I meditated, practiced Chi Kung, prayed, ran everyday for short spurts but still depression wedged in every cavity it could. I didn’t even know between my fingers could ache so much.
I went back to my psychiatrist.
“Isn’t it true, even if I go back to my old dose, the meds might not work? I’ve heard that. It’s true, right? Right? My old meds aren’t going to be effective. I’ve f%*ked myself.” Why didn’t he stop me before I tried this inane experiment?
“Nooo…,” he said slowly shaking his head, “that’s not true.”
“Oh,” was all I could say.
So that same day, back at home, sitting at my vanity table, I opened up my two pill bottles. I picked out the dose of pills I had taken before said spiritual experiment and washed them down with water in the hopes with the health habits I was still practicing I might regain that feeling of wellness.
I did. Over the next couple weeks I slowly started to feel myself again. After taking my medication (medicine really) and continuing to practice my wellness tools, I started to feel back to my good ol’ Victoria: grounded, clear seeing, content and at ease with the natural ebb and flow of emotions that just a few weeks ago seemed locked away forever and doused with dollops a severe depression. Taking the right dose, I actually felt more spiritual, not less.

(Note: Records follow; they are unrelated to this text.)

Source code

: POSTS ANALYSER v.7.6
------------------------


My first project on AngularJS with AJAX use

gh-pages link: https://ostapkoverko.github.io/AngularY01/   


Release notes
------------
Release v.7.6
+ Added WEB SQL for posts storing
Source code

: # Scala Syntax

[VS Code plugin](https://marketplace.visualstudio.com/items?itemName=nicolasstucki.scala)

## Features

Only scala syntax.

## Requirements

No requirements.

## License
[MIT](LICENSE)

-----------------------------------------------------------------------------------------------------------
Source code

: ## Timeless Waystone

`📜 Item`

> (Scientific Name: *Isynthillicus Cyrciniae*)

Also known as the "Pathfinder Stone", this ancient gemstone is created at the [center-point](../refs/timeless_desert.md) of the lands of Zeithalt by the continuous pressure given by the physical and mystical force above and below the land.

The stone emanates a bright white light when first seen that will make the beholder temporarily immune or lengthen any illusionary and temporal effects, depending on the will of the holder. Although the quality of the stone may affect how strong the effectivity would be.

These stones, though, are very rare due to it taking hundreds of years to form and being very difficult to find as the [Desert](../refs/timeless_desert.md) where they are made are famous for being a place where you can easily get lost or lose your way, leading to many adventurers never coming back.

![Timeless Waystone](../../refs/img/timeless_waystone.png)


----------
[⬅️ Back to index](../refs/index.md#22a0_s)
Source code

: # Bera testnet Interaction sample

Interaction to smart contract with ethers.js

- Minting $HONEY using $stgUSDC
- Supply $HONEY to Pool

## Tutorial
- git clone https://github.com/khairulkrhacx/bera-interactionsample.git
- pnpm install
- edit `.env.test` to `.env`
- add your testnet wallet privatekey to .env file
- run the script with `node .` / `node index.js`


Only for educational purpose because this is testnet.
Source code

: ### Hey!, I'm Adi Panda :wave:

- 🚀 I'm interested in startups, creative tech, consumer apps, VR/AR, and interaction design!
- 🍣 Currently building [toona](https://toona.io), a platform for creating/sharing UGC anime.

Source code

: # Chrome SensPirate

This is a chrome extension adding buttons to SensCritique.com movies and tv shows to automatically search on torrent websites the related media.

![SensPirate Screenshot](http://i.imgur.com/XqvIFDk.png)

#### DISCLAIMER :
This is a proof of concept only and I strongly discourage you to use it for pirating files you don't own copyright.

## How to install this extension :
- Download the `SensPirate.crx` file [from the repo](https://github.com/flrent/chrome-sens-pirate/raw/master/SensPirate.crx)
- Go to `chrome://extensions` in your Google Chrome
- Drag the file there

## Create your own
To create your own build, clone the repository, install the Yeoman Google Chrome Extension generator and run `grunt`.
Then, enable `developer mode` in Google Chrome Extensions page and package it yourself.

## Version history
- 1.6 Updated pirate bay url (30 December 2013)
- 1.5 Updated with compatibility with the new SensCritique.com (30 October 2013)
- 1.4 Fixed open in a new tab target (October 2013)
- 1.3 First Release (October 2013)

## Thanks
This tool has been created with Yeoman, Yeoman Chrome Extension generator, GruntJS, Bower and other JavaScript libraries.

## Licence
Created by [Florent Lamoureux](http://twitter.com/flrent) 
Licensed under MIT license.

What did I learn? It was something I remembered actually about my journey with creativity.
Years ago, when psychiatric medication was suggested (very strongly) as an additional support to my recovery, I was afraid it would take away my creative spark. I was an actor, a writer – creativity was my life blood. I couldn’t afford to live without the passion that kept me alive and added meaning to my life.
At first I was prescribed lithium. It had worked wonders for my mom. Yup, bipolar disorder is a family affair. Me, I felt like a walking piece of chalk. Not dampened emotions, just NO emotions. The only thing worse than feeling suicidal, is not feeling anything at all.
But then 2 years of sampling different medications, I was given something else to try – and lo’ and behold, this particular combination of anti-depressant and mood stabiliser helped raise my bottom and gave me a roof to curb dangerous stratospheric spikes in my emotions.
I didn’t feel medicated. I didn’t feel high. I feel like me. Me.
And what happened to my creativity? It soared. My creative output was sustainable, of good quality and I flowed with it instead of being led hurly burly by it.
When I wasn’t on the right medication, the right dosage – my creativity was squelched, lost to the pharmaceutical stew of overmedication. When I wasn’t on medication at all, I THOUGHT I was creative. I actually was prolific. I was writing copious amounts of poetry…but of really really BAD poetry.
When I wasn’t on medicine to reign in the fire that touched my brain, the creativity I had ran amok and was awful.
Surprisingly (at least to me) the same course of events happened with my spirituality. When on the wrong kind, wrong dose or no medication at all, my access to spirituality and sense of the divine was warped and draped in a painful fog or hysterical mania. The depth of despair was not a ‘dark night of the soul’ it was a cemented state of being that wouldn’t budge. My manias were not wisdom unleashed but euphoria skyrocketing into heights of dangerous behaviour.
But when I am on the right medication (as I am now), the right dosage (as low as possible, but enough to help), I am connected and aligned to what I define as spirit and the divine. I feel the joyful (not manic) flow of life and I rest in trust and ease. Seriously. This is how I feel when I have the correct dose of medicine as well as consistently practice my many self-management wellness tools.
I can’t shirk any of them. I am adamantly, furiously committed to enacting my wellness tools daily (which includes taking my trusty anti-depressant and mood stabilizer). I can’t afford not to.
Both my creative and spiritual life depend on it.